= ASSIGNMENT =
A word-for-word copy of the entries is needed, and it should contain no images.
[RECORDS TO PROCESS Boundary: Start]
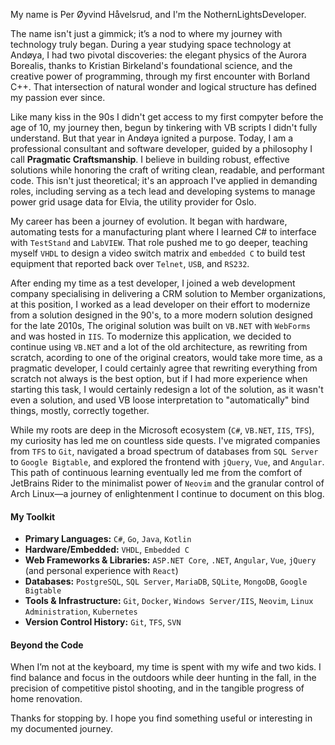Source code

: My name is Per Øyvind Håvelsrud, and I'm the NothernLightsDeveloper.

The name isn't just a gimmick; it’s a nod to where my journey with technology truly began. During a year studying space technology at Andøya, I had two pivotal discoveries: the elegant physics of the Aurora Borealis, thanks to Kristian Birkeland's foundational science, and the creative power of programming, through my first encounter with Borland C++. That intersection of natural wonder and logical structure has defined my passion ever since.

Like many kiss in the 90s I didn't get access to my first compyter before the age of 10, my journey then, begun by tinkering with VB scripts I didn't fully understand. But that year in Andøya ignited a purpose. Today, I am a professional consultant and software developer, guided by a philosophy I call **Pragmatic Craftsmanship**. I believe in building robust, effective solutions while honoring the craft of writing clean, readable, and performant code. This isn't just theoretical; it's an approach I've applied in demanding roles, including serving as a tech lead and developing systems to manage power grid usage data for Elvia, the utility provider for Oslo.

My career has been a journey of evolution. It began with hardware, automating tests for a manufacturing plant where I learned C# to interface with `TestStand` and `LabVIEW`. That role pushed me to go deeper, teaching myself `VHDL` to design a video switch matrix and `embedded C` to build test equipment that reported back over `Telnet`, `USB`, and `RS232`.

After ending my time as a test developer, I joined a web development company specialising in delivering a CRM solution to Member organizations, at this position, I worked as a lead developer on their effort to modernize from a solution designed in the 90's, to a more modern solution designed for the late 2010s, The original solution was built on `VB.NET` with `WebForms` and was hosted in `IIS`. To modernize this application, we decided to continue using `VB.NET` and a lot of the old architecture, as rewriting from scratch, acording to one of the original creators, would take more time, as a pragmatic developer, I could certainly agree that rewriting everything from scratch not always is the best option, but if I had more experience when starting this task, I would certainly redesign a lot of the solution, as it wasn't even a solution, and used VB loose interpretation to "automatically" bind things, mostly, correctly together.

While my roots are deep in the Microsoft ecosystem (`C#`, `VB.NET`, `IIS`, `TFS`), my curiosity has led me on countless side quests. I've migrated companies from `TFS` to `Git`, navigated a broad spectrum of databases from `SQL Server` to `Google Bigtable`, and explored the frontend with `jQuery`, `Vue`, and `Angular`. This path of continuous learning eventually led me from the comfort of JetBrains Rider to the minimalist power of `Neovim` and the granular control of Arch Linux—a journey of enlightenment I continue to document on this blog.

#### My Toolkit

* **Primary Languages:** `C#`, `Go`, `Java`, `Kotlin`
* **Hardware/Embedded:** `VHDL`, `Embedded C`
* **Web Frameworks & Libraries:** `ASP.NET Core`, `.NET`, `Angular`, `Vue`, `jQuery` (and personal experience with `React`)
* **Databases:** `PostgreSQL`, `SQL Server`, `MariaDB`, `SQLite`, `MongoDB`, `Google Bigtable`
* **Tools & Infrastructure:** `Git`, `Docker`, `Windows Server/IIS`, `Neovim`, `Linux Administration`, `Kubernetes`
* **Version Control History:** `Git`, `TFS`, `SVN`

#### Beyond the Code

When I’m not at the keyboard, my time is spent with my wife and two kids. I find balance and focus in the outdoors while deer hunting in the fall, in the precision of competitive pistol shooting, and in the tangible progress of home renovation.

Thanks for stopping by. I hope you find something useful or interesting in my documented journey.
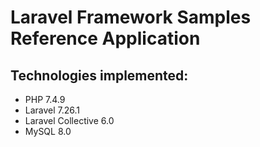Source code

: # Laravel Framework Samples Reference Application

## Technologies implemented:

- PHP 7.4.9
- Laravel 7.26.1
- Laravel Collective 6.0
- MySQL 8.0
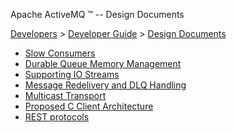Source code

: Apache ActiveMQ ™ -- Design Documents 

[Developers](developers.html) > [Developer Guide](developer-guide.html) > [Design Documents](design-documents.html)


*   [Slow Consumers](slow-consumers.html)
*   [Durable Queue Memory Management](durable-queue-memory-management.html)
*   [Supporting IO Streams](supporting-io-streams.html)
*   [Message Redelivery and DLQ Handling](message-redelivery-and-dlq-handling.html)
*   [Multicast Transport](multicast-transport.html)
*   [Proposed C Client Architecture](proposed-c-client-architecture.html)
*   [REST protocols](rest-protocols.html)

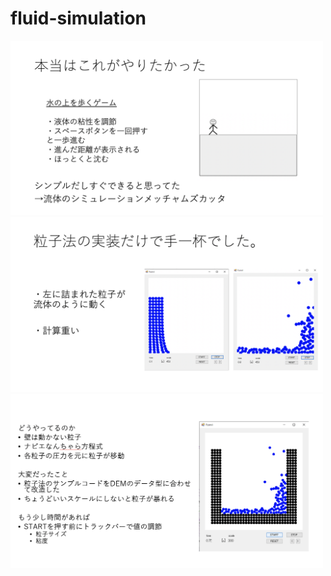 # fluid-simulation

<img src="https://github.com/maosasa/fluid-simulation/blob/master/%E3%82%B9%E3%82%AF%E3%83%AA%E3%83%BC%E3%83%B3%E3%82%B7%E3%83%A7%E3%83%83%E3%83%88%202021-12-19%208.44.06.png?raw=true" width=500>

<img src="https://github.com/maosasa/fluid-simulation/blob/master/%E3%82%B9%E3%82%AF%E3%83%AA%E3%83%BC%E3%83%B3%E3%82%B7%E3%83%A7%E3%83%83%E3%83%88%202021-12-19%208.44.19.png?raw=true" width=500>

<img src="https://github.com/maosasa/fluid-simulation/blob/master/%E3%82%B9%E3%82%AF%E3%83%AA%E3%83%BC%E3%83%B3%E3%82%B7%E3%83%A7%E3%83%83%E3%83%88%202021-12-19%208.44.36.png?raw=true" width=500>
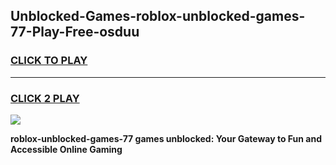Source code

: 
## Unblocked-Games-roblox-unblocked-games-77-Play-Free-osduu
<h3>
<a href="https://premium76.site?title=roblox-unblocked-games-77&ref=15A">CLICK TO PLAY</a></h3>
<hr>

<h3>
<a href="https://premium76.site?title=roblox-unblocked-games-77&ref=15A">CLICK 2 PLAY</a>
  
</h3>

<a href="https://premium76.site?title=roblox-unblocked-games-77&ref=15A"><img src="https://clearcache.store/games.png"></a>


**roblox-unblocked-games-77 games unblocked: Your Gateway to Fun and Accessible Online Gaming**

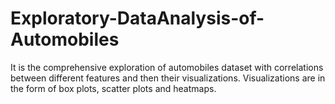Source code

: # Exploratory-DataAnalysis-of-Automobiles
It is the comprehensive exploration of automobiles dataset with correlations between different features and then their visualizations. Visualizations are in the form of box plots, scatter plots and heatmaps.
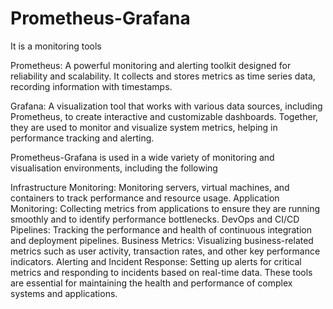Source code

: # Prometheus-Grafana
It is a monitoring tools

  Prometheus: A powerful monitoring and alerting toolkit designed for reliability and scalability.
It collects and stores metrics as time series data, recording information with timestamps.

  Grafana: A visualization tool that works with various data sources, including Prometheus, to create interactive and customizable dashboards.
Together, they are used to monitor and visualize system metrics, helping in performance tracking and alerting.


Prometheus-Grafana is used in a wide variety of monitoring and visualisation environments, including the following

Infrastructure Monitoring: Monitoring servers, virtual machines, and containers to track performance and resource usage.
Application Monitoring: Collecting metrics from applications to ensure they are running smoothly and to identify performance bottlenecks.
DevOps and CI/CD Pipelines: Tracking the performance and health of continuous integration and deployment pipelines.
Business Metrics: Visualizing business-related metrics such as user activity, transaction rates, and other key performance indicators.
Alerting and Incident Response: Setting up alerts for critical metrics and responding to incidents based on real-time data.
These tools are essential for maintaining the health and performance of complex systems and applications.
[RECORDS TO PROCESS Boundary: End]
= ANSWER BOX =
Source code

: My name is Per Øyvind Håvelsrud, and I'm the NothernLightsDeveloper.

The name isn't just a gimmick; it’s a nod to where my journey with technology truly began. During a year studying space technology at Andøya, I had two pivotal discoveries: the elegant physics of the Aurora Borealis, thanks to Kristian Birkeland's foundational science, and the creative power of programming, through my first encounter with Borland C++. That intersection of natural wonder and logical structure has defined my passion ever since.

Like many kiss in the 90s I didn't get access to my first compyter before the age of 10, my journey then, begun by tinkering with VB scripts I didn't fully understand. But that year in Andøya ignited a purpose. Today, I am a professional consultant and software developer, guided by a philosophy I call **Pragmatic Craftsmanship**. I believe in building robust, effective solutions while honoring the craft of writing clean, readable, and performant code. This isn't just theoretical; it's an approach I've applied in demanding roles, including serving as a tech lead and developing systems to manage power grid usage data for Elvia, the utility provider for Oslo.

My career has been a journey of evolution. It began with hardware, automating tests for a manufacturing plant where I learned C# to interface with `TestStand` and `LabVIEW`. That role pushed me to go deeper, teaching myself `VHDL` to design a video switch matrix and `embedded C` to build test equipment that reported back over `Telnet`, `USB`, and `RS232`.

After ending my time as a test developer, I joined a web development company specialising in delivering a CRM solution to Member organizations, at this position, I worked as a lead developer on their effort to modernize from a solution designed in the 90's, to a more modern solution designed for the late 2010s, The original solution was built on `VB.NET` with `WebForms` and was hosted in `IIS`. To modernize this application, we decided to continue using `VB.NET` and a lot of the old architecture, as rewriting from scratch, acording to one of the original creators, would take more time, as a pragmatic developer, I could certainly agree that rewriting everything from scratch not always is the best option, but if I had more experience when starting this task, I would certainly redesign a lot of the solution, as it wasn't even a solution, and used VB loose interpretation to "automatically" bind things, mostly, correctly together.

While my roots are deep in the Microsoft ecosystem (`C#`, `VB.NET`, `IIS`, `TFS`), my curiosity has led me on countless side quests. I've migrated companies from `TFS` to `Git`, navigated a broad spectrum of databases from `SQL Server` to `Google Bigtable`, and explored the frontend with `jQuery`, `Vue`, and `Angular`. This path of continuous learning eventually led me from the comfort of JetBrains Rider to the minimalist power of `Neovim` and the granular control of Arch Linux—a journey of enlightenment I continue to document on this blog.

#### My Toolkit

* **Primary Languages:** `C#`, `Go`, `Java`, `Kotlin`
* **Hardware/Embedded:** `VHDL`, `Embedded C`
* **Web Frameworks & Libraries:** `ASP.NET Core`, `.NET`, `Angular`, `Vue`, `jQuery` (and personal experience with `React`)
* **Databases:** `PostgreSQL`, `SQL Server`, `MariaDB`, `SQLite`, `MongoDB`, `Google Bigtable`
* **Tools & Infrastructure:** `Git`, `Docker`, `Windows Server/IIS`, `Neovim`, `Linux Administration`, `Kubernetes`
* **Version Control History:** `Git`, `TFS`, `SVN`

#### Beyond the Code

When I’m not at the keyboard, my time is spent with my wife and two kids. I find balance and focus in the outdoors while deer hunting in the fall, in the precision of competitive pistol shooting, and in the tangible progress of home renovation.

Thanks for stopping by. I hope you find something useful or interesting in my documented journey.
Source code

: # Laravel Framework Samples Reference Application

## Technologies implemented:

- PHP 7.4.9
- Laravel 7.26.1
- Laravel Collective 6.0
- MySQL 8.0
Source code

: Apache ActiveMQ ™ -- Design Documents 

[Developers](developers.html) > [Developer Guide](developer-guide.html) > [Design Documents](design-documents.html)


*   [Slow Consumers](slow-consumers.html)
*   [Durable Queue Memory Management](durable-queue-memory-management.html)
*   [Supporting IO Streams](supporting-io-streams.html)
*   [Message Redelivery and DLQ Handling](message-redelivery-and-dlq-handling.html)
*   [Multicast Transport](multicast-transport.html)
*   [Proposed C Client Architecture](proposed-c-client-architecture.html)
*   [REST protocols](rest-protocols.html)

 # fluid-simulation

<img src="https://github.com/maosasa/fluid-simulation/blob/master/%E3%82%B9%E3%82%AF%E3%83%AA%E3%83%BC%E3%83%B3%E3%82%B7%E3%83%A7%E3%83%83%E3%83%88%202021-12-19%208.44.06.png?raw=true" width=500>

<img src="https://github.com/maosasa/fluid-simulation/blob/master/%E3%82%B9%E3%82%AF%E3%83%AA%E3%83%BC%E3%83%B3%E3%82%B7%E3%83%A7%E3%83%83%E3%83%88%202021-12-19%208.44.19.png?raw=true" width=500>

<img src="https://github.com/maosasa/fluid-simulation/blob/master/%E3%82%B9%E3%82%AF%E3%83%AA%E3%83%BC%E3%83%B3%E3%82%B7%E3%83%A7%E3%83%83%E3%83%88%202021-12-19%208.44.36.png?raw=true" width=500>
Source code

: 
## Unblocked-Games-roblox-unblocked-games-77-Play-Free-osduu
<h3>
<a href="https://premium76.site?title=roblox-unblocked-games-77&ref=15A">CLICK TO PLAY</a></h3>
<hr>

<h3>
<a href="https://premium76.site?title=roblox-unblocked-games-77&ref=15A">CLICK 2 PLAY</a>
  
</h3>

<a href="https://premium76.site?title=roblox-unblocked-games-77&ref=15A"><img src="https://clearcache.store/games.png"></a>


**roblox-unblocked-games-77 games unblocked: Your Gateway to Fun and Accessible Online Gaming**

Source code

: # Exploratory-DataAnalysis-of-Automobiles
It is the comprehensive exploration of automobiles dataset with correlations between different features and then their visualizations. Visualizations are in the form of box plots, scatter plots and heatmaps.
Source code

: # Prometheus-Grafana
It is a monitoring tools

  Prometheus: A powerful monitoring and alerting toolkit designed for reliability and scalability.
It collects and stores metrics as time series data, recording information with timestamps.

  Grafana: A visualization tool that works with various data sources, including Prometheus, to create interactive and customizable dashboards.
Together, they are used to monitor and visualize system metrics, helping in performance tracking and alerting.


Prometheus-Grafana is used in a wide variety of monitoring and visualisation environments, including the following

Infrastructure Monitoring: Monitoring servers, virtual machines, and containers to track performance and resource usage.
Application Monitoring: Collecting metrics from applications to ensure they are running smoothly and to identify performance bottlenecks.
DevOps and CI/CD Pipelines: Tracking the performance and health of continuous integration and deployment pipelines.
Business Metrics: Visualizing business-related metrics such as user activity, transaction rates, and other key performance indicators.
Alerting and Incident Response: Setting up alerts for critical metrics and responding to incidents based on real-time data.
These tools are essential for maintaining the health and performance of complex systems and applications.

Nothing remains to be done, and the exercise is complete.